TASK: Where a line below holds the string "DoxyCompactItemize", copy that line.

DATA RECORDS:
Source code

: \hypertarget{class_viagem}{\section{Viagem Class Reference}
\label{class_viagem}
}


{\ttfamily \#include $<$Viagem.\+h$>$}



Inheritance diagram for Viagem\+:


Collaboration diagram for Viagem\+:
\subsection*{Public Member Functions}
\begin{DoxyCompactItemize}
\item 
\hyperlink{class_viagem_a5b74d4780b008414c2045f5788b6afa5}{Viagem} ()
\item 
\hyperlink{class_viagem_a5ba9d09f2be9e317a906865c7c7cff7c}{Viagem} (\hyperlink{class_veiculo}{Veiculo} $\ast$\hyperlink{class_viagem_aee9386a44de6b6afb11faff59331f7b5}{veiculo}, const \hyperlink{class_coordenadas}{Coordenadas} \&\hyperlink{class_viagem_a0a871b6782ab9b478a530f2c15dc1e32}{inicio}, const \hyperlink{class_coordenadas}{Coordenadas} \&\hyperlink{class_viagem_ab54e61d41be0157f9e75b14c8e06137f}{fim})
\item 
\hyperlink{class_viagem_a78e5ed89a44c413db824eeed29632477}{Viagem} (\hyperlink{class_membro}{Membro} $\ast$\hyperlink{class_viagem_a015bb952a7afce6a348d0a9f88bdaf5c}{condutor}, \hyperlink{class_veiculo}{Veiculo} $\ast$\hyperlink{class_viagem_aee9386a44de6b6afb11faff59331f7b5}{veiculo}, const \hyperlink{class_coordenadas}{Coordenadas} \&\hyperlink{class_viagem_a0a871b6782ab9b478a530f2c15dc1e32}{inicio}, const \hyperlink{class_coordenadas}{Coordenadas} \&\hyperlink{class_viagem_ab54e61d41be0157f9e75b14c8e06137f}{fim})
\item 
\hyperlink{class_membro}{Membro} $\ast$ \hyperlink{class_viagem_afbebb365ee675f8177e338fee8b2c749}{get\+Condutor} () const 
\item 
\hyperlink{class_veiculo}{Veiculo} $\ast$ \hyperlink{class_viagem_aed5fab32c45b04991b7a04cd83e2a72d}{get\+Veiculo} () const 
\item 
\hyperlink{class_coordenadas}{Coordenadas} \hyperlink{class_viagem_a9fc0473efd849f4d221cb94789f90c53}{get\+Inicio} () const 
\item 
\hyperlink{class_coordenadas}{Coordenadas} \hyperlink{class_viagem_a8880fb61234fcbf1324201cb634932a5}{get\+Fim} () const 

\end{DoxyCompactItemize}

OUTPUT FOR THIS EXERCISE:
\begin{DoxyCompactItemize}
\end{DoxyCompactItemize}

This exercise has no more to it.